- **What to produce**: Check each line of the records below for the string "making", then state how many lines contain it, with no other output.

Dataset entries
+===+

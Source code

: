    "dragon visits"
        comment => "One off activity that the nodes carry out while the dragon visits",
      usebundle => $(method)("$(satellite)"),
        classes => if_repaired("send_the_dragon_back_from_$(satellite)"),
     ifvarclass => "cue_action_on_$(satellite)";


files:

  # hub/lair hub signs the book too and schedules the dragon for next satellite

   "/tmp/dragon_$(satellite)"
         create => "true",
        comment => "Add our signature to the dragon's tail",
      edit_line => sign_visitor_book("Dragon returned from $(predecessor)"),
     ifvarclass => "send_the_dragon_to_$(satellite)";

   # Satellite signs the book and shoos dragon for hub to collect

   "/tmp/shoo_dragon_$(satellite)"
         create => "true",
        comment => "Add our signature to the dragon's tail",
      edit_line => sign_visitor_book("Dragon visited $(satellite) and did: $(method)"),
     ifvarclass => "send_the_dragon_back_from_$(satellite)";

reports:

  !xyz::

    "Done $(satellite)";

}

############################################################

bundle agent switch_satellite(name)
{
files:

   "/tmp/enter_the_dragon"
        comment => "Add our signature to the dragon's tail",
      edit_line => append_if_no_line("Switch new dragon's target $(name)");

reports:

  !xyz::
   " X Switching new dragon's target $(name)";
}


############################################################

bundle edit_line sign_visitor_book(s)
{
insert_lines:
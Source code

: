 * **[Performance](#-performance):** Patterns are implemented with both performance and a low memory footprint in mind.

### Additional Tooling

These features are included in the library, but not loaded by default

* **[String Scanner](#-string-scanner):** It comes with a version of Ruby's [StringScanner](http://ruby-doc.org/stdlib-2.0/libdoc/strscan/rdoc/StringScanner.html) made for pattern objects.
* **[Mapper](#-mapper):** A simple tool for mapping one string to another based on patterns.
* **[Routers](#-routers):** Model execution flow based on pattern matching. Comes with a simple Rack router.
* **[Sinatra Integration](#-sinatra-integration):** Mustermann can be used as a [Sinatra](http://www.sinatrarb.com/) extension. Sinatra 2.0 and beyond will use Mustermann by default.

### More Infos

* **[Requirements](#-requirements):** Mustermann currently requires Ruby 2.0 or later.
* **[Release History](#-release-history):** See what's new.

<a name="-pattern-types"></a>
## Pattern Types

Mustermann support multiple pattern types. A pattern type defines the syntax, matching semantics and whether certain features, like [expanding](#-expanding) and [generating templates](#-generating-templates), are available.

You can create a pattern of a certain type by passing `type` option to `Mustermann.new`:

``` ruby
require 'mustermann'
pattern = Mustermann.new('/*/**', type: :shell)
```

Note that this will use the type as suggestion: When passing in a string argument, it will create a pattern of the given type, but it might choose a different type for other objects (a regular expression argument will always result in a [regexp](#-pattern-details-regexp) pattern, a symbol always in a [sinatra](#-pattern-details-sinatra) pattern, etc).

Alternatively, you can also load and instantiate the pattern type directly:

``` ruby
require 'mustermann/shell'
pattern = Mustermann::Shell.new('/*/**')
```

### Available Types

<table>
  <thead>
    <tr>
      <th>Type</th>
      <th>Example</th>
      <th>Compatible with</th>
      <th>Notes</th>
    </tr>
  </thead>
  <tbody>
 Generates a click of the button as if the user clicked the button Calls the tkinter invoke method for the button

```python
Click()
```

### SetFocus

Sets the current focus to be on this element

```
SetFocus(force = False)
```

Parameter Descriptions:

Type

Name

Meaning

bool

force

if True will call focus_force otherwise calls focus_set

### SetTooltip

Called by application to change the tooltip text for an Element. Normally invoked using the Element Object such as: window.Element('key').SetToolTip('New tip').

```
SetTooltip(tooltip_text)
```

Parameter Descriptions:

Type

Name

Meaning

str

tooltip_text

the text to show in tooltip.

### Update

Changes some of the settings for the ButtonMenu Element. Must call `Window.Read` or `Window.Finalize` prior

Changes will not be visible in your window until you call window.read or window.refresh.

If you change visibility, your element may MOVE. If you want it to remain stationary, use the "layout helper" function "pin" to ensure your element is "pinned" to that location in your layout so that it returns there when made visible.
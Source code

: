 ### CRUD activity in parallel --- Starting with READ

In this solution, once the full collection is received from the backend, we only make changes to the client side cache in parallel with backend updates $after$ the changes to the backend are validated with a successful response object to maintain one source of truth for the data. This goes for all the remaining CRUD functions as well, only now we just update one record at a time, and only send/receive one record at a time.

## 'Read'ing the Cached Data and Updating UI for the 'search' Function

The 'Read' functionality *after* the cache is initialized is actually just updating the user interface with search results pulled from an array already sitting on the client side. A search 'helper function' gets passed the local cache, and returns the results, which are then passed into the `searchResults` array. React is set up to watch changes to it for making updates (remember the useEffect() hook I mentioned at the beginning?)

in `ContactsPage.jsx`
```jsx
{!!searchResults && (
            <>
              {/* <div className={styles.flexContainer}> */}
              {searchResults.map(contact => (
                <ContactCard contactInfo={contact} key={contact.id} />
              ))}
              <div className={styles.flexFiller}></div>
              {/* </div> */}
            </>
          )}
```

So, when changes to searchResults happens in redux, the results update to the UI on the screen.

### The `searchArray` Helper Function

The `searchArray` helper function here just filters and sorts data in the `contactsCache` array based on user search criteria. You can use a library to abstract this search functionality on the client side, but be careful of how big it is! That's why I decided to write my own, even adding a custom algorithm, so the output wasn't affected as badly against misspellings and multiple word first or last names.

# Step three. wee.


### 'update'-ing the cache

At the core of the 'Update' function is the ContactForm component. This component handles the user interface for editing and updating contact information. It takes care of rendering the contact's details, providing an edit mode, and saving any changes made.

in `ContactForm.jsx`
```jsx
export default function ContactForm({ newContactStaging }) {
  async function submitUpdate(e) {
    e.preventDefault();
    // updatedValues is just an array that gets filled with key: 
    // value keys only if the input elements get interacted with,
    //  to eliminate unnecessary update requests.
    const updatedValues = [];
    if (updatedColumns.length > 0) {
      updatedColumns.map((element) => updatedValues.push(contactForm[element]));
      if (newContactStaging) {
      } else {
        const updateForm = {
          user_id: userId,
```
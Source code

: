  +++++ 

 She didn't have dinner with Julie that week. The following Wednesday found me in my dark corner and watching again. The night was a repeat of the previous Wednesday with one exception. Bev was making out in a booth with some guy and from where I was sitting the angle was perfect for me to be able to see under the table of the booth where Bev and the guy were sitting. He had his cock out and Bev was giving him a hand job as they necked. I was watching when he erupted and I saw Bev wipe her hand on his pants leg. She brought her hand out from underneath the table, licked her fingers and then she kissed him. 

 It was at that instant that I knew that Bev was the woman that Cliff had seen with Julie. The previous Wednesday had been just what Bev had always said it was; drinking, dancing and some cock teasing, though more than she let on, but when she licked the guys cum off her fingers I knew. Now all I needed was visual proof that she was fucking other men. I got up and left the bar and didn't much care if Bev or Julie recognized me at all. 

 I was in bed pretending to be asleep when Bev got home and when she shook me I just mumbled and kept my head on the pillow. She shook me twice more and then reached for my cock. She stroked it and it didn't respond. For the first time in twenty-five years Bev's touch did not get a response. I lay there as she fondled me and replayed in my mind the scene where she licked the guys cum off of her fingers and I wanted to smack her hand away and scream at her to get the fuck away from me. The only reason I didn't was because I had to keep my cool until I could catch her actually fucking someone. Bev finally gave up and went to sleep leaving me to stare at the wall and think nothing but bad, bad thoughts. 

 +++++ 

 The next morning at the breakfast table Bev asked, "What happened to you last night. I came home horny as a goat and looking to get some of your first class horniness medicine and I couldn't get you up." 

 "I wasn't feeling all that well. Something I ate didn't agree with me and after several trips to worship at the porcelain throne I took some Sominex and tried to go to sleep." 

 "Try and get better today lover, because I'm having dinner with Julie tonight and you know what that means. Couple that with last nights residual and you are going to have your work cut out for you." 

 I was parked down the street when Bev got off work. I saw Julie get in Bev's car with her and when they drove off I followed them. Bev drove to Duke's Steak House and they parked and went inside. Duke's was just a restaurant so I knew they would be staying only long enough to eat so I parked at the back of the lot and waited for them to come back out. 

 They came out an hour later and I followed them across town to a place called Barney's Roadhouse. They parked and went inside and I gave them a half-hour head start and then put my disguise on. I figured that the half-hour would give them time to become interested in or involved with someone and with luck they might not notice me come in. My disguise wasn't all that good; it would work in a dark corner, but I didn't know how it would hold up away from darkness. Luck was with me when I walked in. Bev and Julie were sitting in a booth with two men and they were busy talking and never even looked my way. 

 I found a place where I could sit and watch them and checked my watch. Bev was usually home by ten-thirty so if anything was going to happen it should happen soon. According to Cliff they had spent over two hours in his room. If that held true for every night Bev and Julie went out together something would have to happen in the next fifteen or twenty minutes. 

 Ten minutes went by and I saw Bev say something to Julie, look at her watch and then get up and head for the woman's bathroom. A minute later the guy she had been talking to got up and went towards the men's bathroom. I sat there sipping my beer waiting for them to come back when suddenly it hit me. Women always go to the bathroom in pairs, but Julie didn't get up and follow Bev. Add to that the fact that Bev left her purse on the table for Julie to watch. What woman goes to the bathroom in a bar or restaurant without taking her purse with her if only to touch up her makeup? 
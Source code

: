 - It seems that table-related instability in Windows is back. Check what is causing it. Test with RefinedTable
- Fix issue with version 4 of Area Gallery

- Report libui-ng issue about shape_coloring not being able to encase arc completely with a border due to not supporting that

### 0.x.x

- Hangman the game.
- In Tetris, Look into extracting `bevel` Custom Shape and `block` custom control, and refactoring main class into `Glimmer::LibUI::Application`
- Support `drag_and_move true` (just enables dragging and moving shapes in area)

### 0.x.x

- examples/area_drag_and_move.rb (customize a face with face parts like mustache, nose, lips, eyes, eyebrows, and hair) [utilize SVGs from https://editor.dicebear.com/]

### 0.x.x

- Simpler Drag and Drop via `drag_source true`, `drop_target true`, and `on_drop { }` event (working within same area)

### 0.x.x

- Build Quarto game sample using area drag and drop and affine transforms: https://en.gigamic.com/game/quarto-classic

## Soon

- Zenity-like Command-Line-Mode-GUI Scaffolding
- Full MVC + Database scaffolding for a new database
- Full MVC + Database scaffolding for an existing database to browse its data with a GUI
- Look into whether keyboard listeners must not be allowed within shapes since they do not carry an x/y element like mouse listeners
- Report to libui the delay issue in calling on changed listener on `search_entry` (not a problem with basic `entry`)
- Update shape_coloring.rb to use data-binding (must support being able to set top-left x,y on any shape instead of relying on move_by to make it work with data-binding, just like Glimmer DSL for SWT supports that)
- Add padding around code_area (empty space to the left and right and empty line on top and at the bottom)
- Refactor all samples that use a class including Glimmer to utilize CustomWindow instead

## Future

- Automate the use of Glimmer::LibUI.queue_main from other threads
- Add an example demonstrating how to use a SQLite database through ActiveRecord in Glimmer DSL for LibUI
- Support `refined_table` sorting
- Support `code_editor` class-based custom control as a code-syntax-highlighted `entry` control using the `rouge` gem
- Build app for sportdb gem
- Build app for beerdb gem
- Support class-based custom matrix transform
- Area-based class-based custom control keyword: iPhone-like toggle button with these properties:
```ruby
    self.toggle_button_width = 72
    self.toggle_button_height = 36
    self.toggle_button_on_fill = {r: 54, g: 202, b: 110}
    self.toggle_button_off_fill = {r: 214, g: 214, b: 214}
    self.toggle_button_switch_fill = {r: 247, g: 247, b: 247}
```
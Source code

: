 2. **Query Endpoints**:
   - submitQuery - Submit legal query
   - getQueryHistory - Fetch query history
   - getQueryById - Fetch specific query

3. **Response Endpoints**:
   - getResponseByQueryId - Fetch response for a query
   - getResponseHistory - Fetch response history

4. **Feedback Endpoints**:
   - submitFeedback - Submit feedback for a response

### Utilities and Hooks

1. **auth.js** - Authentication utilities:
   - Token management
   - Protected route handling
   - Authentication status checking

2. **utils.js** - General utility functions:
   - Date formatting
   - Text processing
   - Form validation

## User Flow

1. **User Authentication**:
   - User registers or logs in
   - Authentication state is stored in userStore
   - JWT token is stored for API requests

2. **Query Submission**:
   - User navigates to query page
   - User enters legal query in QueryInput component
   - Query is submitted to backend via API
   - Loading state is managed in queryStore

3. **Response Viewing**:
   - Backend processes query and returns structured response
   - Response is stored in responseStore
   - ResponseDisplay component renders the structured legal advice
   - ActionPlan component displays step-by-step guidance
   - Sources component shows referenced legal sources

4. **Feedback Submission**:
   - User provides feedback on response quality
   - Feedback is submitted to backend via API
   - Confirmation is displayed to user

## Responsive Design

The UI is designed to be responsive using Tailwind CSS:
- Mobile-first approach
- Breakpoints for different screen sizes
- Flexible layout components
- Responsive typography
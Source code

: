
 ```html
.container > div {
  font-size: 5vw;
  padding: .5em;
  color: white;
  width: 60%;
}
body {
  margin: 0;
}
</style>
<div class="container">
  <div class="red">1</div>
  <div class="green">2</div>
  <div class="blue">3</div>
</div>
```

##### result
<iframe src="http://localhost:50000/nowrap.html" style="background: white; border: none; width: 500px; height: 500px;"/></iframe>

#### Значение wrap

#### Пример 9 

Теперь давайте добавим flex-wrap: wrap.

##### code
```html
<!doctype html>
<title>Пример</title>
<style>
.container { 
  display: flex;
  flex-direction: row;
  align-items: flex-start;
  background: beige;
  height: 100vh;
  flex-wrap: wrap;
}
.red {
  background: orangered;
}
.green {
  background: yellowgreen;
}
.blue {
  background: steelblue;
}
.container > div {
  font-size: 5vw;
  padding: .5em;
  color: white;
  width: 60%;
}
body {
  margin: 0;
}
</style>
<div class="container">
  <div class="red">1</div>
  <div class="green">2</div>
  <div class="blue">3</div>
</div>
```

+===+

- **Result for this task**: 2